After the very warm reception of the first year, the fifth London Information Retrieval Meetup is approaching (23/06/2020) and we are excited to add more details about our speakers and talks!
The event is going to be fully remote (given the COVID-19 situation) and free!
You are invited to register :
Our second speaker is Martin White, Managing Director at Intranet Focus:
Martin White is an information scientist who has been working with IR systems
since 1974. Over the last twenty years at Intranet Focus he has worked on
nearly 100 search-based projects, mainly in the pharmaceutical, engineering,
legal and NGO sectors. He is the author of four books on enterprise search
and has given presentations and workshops in Europe and North America.
He has been a Visiting Professor at the Information School, University of
Sheffield, since 2002, specialising in information management and information
retrieval. In the process he has accumulated a digital library of over 1000
research papers related to enterprise search.
Enterprise Search – How Relevant Is Relevance?
Enterprise search is the outlier in search applications. It has to work effectively with very large collections of un-curated content, often in multiple languages, to meet the requirements of employees who need to make business-critical decisions.
In this talk, I will outline the challenges of searching enterprise content. Recent research is revealing a unique pattern of search behaviour in which relevance is both very important and yet also irrelevant, and where recall is just as important as precision. This behaviour has implications for the use of standard metrics for search performance (especially in the case of federated search across multiple applications) and for the adoption of AI/ML techniques.
Our first speakers are Alessandro Benedetti, our director and Anna Ruggero, one of our R&D software engineers:
Alessandro Benedetti is the founder of Sease.
Senior Search Software Engineer, his focus is on R&D in information retrieval, information extraction, natural language processing, and machine learning.
He firmly believes in Open Source as a way to build a bridge between Academia and Industry and facilitate the progress of applied research.

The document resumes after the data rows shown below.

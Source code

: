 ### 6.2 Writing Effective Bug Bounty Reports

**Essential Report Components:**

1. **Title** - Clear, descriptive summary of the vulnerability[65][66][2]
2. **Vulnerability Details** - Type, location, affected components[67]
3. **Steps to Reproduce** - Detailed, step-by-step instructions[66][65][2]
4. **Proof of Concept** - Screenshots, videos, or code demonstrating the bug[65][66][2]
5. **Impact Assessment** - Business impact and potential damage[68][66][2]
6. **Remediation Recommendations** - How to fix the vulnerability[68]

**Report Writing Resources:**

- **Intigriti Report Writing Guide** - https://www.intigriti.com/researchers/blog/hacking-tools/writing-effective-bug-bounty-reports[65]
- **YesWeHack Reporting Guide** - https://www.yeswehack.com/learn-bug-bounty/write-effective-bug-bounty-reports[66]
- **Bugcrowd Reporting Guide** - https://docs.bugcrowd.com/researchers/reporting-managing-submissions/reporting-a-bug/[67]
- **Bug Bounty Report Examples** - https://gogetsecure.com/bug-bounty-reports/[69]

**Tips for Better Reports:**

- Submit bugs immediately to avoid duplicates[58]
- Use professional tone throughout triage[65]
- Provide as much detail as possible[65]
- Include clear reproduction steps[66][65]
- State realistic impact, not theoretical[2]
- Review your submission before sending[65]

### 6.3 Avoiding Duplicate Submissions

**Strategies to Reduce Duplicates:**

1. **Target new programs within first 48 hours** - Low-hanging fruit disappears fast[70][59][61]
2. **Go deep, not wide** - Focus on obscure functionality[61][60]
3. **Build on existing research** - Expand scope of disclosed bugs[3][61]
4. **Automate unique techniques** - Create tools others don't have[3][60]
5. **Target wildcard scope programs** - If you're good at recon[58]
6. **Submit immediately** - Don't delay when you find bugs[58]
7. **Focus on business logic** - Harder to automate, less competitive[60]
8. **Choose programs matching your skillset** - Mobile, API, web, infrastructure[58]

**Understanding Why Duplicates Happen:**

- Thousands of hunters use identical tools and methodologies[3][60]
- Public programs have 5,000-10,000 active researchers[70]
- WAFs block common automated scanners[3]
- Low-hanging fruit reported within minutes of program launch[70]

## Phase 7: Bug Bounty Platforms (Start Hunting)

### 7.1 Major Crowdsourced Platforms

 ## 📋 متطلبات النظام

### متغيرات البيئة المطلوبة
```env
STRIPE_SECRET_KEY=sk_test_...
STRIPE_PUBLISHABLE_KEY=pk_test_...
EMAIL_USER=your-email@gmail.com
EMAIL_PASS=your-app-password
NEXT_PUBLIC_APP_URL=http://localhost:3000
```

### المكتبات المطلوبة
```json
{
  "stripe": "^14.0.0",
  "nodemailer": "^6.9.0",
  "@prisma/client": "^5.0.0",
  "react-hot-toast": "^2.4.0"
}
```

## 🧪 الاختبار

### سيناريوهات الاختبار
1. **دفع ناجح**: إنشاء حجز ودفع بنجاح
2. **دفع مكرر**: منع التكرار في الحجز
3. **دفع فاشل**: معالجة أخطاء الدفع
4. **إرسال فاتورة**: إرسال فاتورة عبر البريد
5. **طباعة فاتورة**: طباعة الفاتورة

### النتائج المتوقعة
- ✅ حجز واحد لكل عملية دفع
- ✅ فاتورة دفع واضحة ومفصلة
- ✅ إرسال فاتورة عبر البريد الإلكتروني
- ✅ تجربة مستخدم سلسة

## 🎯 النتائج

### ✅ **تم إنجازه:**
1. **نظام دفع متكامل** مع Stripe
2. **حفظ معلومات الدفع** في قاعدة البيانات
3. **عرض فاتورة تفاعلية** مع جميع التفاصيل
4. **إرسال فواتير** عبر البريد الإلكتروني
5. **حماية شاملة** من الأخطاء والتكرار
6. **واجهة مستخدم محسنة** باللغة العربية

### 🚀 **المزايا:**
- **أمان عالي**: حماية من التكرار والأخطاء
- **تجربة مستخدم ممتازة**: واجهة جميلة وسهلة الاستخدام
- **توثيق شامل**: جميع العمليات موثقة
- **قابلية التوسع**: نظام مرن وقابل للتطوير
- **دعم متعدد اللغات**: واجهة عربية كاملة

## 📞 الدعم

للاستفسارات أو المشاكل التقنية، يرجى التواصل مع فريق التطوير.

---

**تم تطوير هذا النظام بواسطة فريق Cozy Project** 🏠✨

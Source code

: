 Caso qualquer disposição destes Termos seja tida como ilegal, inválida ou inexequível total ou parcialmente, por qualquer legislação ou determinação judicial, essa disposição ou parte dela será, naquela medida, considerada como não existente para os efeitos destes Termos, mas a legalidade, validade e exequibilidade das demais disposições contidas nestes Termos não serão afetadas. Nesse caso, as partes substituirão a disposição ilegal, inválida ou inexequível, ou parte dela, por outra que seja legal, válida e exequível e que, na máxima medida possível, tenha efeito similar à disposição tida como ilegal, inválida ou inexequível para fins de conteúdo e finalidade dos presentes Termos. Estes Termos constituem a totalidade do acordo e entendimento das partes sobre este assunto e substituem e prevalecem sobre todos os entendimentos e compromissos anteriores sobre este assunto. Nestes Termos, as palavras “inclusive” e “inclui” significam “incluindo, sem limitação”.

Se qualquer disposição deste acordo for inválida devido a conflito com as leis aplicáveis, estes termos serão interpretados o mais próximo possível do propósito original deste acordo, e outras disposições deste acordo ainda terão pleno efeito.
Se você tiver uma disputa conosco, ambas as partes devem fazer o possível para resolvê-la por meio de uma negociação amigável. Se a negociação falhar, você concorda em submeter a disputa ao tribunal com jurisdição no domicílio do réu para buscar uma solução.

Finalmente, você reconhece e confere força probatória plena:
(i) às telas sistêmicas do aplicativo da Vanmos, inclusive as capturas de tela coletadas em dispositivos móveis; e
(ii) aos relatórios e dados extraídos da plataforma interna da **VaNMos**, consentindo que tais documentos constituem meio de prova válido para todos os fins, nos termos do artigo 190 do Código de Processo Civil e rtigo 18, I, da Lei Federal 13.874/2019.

Following his passion he entered the Apache Lucene and Solr world in 2010 becoming recently an Apache Lucene/Solr committer.
When he isn’t developing a new search solution he is presenting the applications of leading-edge techniques in real-world scenarios at conferences such as ECIR, Lucene/Solr Revolution, Fosdem, Haystack, Apachecon, and Open Source Summit.
Anna Ruggero is a software engineer passionate about Information Retrieval and Data Mining.
She loves to find new solutions to problems, suggesting and testing new ideas, especially those that concern the integration of machine learning techniques into information retrieval systems.
Anna came into contact with search engines during her studies falling in love with this world, therefore she decided to investigate this topic further participating to the 12th European Summer School in Information Retrieval and doing her master degree dissertation on Entity Search.
Thanks to this path, she has expanded and improved her knowledge of Java and Python languages, information retrieval systems, clustering, and word embeddings.
Evaluating Your Learning to Rank Model: Dos and Don’ts in Offline/Online Evaluation
Learning to rank (LTR from now on) is the application of machine learning techniques, typically supervised, in the formulation of ranking models for information retrieval systems.
With LTR becoming more and more popular (Apache Solr supports it from Jan 2017 and Elasticsearch has an Open Source plugin released in 2018), organizations struggle with the problem of how to evaluate the quality of the models they train.
This talk explores all the major points in both Offline and Online evaluation.
Setting up correct infrastructures and processes for a fair and effective evaluation of the trained models is vital for measuring the improvements/regressions of a LTR system.
The talk is intended for:
– Product Owners, Search Managers, Business Owners
– Software Engineers, Data Scientists, and Machine Learning Enthusiast
Expect to learn :
- the importance of Offline testing from a business perspective
- how Offline testing can be done with Open Source libraries
- how to build a realistic test set from the original data set in input avoiding common mistakes in the process
- the importance of Online testing from a business perspective
- A/B testing and Interleaving approaches: details and Pros/ Cons
- common mistakes and how they can false the obtained results
Join us as we explore real world scenarios and dos and don’ts from the e-commerce industry!